▸ Study material
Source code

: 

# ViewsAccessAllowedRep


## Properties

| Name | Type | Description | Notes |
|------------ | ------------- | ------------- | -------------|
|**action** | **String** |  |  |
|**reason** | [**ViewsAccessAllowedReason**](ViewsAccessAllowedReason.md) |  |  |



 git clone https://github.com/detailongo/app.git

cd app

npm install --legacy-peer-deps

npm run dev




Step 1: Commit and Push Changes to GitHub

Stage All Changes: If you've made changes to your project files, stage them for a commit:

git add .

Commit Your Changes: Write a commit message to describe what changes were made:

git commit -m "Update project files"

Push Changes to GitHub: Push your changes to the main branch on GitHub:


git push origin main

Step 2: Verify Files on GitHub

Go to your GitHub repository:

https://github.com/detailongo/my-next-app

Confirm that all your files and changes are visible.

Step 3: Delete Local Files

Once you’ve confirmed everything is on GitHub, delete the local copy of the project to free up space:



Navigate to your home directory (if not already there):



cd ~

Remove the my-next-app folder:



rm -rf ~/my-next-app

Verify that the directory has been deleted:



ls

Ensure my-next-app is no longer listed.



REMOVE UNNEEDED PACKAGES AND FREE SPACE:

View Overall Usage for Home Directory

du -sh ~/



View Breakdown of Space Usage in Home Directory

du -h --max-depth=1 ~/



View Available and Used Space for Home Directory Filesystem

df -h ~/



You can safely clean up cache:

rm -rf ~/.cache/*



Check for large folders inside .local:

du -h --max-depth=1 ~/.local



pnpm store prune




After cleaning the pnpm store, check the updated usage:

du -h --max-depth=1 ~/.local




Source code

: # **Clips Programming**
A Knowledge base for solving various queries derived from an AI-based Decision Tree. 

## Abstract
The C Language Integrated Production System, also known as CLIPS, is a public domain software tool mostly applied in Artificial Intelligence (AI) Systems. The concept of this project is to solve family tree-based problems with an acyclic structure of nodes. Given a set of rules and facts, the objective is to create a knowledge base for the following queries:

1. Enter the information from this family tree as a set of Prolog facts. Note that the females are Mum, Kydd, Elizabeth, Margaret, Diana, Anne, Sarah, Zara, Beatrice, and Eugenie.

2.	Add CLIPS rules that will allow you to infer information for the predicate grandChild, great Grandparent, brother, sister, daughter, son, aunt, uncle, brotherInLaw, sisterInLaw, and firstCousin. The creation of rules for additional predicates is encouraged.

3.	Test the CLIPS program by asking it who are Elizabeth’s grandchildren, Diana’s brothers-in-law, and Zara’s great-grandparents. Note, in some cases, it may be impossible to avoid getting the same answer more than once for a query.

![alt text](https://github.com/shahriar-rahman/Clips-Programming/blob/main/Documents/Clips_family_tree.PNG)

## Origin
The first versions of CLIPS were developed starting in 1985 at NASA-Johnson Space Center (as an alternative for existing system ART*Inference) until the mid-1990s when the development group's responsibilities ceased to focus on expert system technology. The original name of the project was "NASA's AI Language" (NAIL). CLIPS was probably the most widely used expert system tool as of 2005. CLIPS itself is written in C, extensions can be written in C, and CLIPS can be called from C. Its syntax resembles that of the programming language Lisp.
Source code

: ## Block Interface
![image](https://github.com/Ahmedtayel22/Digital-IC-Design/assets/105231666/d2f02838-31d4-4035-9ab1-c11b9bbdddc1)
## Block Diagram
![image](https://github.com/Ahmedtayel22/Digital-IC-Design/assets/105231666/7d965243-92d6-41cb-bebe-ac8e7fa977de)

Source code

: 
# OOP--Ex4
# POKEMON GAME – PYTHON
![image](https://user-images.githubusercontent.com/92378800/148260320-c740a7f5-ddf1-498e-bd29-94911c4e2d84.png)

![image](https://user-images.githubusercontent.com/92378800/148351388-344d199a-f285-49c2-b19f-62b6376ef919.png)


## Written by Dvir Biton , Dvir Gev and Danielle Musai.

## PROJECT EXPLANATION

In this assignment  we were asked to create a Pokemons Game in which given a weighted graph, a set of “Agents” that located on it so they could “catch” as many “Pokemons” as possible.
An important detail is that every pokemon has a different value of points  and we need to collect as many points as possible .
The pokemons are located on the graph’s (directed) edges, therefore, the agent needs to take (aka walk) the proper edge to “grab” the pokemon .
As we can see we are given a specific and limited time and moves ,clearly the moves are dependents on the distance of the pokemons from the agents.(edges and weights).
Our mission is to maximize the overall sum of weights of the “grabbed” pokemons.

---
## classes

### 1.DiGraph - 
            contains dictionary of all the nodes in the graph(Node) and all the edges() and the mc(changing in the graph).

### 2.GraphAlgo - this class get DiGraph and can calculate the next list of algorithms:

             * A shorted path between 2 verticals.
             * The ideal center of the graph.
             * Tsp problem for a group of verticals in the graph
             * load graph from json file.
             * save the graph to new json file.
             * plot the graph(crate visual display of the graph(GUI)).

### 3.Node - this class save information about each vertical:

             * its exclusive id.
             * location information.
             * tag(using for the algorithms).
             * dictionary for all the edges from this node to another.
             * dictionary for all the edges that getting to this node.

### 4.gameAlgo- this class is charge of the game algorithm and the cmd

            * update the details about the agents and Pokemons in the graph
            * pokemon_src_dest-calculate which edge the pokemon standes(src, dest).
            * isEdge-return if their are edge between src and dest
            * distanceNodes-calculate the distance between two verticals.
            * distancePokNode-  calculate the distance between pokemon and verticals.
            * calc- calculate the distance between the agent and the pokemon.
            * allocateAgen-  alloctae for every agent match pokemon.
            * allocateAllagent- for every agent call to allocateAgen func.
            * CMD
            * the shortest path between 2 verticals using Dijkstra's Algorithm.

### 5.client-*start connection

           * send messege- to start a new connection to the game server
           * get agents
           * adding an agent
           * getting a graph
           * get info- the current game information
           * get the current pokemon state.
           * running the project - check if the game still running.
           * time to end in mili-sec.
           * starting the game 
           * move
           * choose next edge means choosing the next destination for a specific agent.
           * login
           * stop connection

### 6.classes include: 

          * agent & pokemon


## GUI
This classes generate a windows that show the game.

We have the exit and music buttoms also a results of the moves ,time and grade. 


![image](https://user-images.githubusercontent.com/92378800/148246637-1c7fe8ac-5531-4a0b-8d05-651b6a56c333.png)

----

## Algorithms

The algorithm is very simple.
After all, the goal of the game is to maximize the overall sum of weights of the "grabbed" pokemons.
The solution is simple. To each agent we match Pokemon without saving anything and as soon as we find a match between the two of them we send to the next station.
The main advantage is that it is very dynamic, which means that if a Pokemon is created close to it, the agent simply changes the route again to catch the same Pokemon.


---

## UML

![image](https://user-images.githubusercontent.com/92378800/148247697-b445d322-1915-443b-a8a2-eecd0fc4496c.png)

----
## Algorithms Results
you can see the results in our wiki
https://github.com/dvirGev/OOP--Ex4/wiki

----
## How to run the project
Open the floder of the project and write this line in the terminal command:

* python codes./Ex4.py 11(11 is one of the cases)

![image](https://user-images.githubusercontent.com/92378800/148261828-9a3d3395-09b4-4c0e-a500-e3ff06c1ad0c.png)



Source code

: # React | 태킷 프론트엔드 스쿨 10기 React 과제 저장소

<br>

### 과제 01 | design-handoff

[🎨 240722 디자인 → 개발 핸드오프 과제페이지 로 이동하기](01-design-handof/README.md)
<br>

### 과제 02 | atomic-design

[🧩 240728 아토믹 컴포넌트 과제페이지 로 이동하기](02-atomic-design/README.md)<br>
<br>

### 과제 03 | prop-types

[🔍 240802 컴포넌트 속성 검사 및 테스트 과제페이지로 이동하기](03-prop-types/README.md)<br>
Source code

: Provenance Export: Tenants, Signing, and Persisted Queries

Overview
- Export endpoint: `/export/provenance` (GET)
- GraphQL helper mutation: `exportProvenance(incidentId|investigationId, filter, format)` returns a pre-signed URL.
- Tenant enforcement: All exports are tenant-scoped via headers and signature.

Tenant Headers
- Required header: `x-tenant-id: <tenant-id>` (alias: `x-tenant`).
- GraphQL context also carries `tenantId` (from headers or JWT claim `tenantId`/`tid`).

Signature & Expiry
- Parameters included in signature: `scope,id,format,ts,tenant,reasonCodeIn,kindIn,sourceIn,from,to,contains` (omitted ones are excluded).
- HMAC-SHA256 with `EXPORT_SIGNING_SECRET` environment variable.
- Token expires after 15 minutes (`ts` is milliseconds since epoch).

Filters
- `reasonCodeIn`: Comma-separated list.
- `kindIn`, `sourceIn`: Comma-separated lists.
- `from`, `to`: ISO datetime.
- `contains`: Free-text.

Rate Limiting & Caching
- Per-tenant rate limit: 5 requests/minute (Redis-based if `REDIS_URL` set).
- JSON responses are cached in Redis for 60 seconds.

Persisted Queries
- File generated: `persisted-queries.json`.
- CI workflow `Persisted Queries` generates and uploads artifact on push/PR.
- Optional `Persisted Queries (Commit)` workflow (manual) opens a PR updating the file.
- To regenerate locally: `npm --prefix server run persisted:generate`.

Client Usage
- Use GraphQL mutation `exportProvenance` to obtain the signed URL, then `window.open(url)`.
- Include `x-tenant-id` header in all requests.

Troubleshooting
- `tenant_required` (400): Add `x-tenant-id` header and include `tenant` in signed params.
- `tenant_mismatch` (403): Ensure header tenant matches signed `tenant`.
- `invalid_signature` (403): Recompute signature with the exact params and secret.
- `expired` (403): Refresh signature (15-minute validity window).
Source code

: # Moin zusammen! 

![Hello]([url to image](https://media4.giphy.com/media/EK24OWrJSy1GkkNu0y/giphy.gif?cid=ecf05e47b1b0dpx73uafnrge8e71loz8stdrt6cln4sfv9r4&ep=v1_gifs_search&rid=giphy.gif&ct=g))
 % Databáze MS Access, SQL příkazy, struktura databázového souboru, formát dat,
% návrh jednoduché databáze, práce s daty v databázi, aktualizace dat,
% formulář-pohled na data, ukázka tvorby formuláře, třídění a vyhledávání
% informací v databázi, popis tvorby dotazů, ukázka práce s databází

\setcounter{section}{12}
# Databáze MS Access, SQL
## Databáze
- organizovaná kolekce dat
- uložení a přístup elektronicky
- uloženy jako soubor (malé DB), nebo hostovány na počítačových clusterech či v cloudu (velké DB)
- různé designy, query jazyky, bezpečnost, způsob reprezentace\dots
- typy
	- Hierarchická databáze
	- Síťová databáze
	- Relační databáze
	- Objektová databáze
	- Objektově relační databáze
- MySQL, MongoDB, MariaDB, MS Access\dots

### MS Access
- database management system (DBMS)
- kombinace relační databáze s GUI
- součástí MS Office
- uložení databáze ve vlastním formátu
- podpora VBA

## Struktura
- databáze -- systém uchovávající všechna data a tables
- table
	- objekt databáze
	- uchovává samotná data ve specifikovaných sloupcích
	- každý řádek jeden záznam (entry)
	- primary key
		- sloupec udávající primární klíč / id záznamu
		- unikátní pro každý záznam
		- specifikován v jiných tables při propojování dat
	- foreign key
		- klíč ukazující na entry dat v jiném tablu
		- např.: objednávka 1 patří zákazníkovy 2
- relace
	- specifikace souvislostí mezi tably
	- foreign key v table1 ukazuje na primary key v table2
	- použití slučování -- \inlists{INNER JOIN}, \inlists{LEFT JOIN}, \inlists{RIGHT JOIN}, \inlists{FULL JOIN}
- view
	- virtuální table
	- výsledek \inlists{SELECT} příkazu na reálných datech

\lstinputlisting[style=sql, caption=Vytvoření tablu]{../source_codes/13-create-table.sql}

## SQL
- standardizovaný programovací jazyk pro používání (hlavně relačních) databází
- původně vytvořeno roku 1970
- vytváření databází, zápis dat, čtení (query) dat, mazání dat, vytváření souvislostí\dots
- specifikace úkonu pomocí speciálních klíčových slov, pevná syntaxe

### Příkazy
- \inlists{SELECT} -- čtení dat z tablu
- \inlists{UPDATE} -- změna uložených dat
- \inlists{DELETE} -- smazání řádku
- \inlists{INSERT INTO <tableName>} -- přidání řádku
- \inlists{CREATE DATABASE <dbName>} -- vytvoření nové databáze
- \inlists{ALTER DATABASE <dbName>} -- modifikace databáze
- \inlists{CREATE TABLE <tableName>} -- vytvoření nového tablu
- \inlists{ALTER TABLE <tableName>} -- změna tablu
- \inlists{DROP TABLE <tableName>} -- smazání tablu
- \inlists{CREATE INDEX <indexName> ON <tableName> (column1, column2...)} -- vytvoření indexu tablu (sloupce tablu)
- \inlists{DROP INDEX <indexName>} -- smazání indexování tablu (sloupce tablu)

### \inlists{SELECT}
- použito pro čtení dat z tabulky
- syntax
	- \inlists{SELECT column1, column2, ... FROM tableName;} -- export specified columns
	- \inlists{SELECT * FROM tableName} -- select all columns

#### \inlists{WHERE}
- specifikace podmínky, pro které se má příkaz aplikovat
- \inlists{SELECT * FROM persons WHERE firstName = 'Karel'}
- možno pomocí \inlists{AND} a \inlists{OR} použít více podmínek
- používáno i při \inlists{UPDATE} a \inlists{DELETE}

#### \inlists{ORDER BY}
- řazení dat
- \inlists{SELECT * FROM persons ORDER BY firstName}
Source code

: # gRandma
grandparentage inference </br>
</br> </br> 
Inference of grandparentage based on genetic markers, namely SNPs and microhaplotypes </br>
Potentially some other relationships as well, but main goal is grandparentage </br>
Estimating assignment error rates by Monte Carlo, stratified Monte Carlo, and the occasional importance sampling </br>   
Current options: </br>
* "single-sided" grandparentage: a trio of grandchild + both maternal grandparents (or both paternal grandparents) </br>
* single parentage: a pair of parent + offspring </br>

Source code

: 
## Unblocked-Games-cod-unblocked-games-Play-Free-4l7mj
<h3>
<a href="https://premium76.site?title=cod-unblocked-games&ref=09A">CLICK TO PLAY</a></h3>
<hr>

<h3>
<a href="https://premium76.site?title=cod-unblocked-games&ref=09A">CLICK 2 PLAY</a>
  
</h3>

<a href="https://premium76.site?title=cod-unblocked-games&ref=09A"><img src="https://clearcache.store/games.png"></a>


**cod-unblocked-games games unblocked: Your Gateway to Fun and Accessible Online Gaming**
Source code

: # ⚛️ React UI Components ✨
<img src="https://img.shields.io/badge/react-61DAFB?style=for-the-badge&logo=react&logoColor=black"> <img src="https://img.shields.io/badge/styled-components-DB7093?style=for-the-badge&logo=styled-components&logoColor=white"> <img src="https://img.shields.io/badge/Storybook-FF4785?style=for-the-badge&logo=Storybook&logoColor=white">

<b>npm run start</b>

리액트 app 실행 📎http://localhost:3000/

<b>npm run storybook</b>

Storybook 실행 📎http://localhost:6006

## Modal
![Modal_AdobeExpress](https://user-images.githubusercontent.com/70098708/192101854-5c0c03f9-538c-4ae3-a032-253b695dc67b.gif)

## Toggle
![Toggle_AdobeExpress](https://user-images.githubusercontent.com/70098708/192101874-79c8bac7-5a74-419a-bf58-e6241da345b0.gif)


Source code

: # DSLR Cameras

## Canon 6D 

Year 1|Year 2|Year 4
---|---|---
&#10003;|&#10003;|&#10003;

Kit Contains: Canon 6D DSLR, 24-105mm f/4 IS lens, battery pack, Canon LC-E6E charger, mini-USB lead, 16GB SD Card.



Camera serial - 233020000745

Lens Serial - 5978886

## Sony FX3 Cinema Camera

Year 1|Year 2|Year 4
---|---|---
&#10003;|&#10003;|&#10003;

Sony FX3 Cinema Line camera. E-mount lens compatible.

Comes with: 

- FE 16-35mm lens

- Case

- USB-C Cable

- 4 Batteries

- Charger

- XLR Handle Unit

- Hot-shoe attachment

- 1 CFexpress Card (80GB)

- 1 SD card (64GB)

▸ Assignment
Say how many lines in the data hold the string "pomocí", and say nothing else.

▸ Written answer
2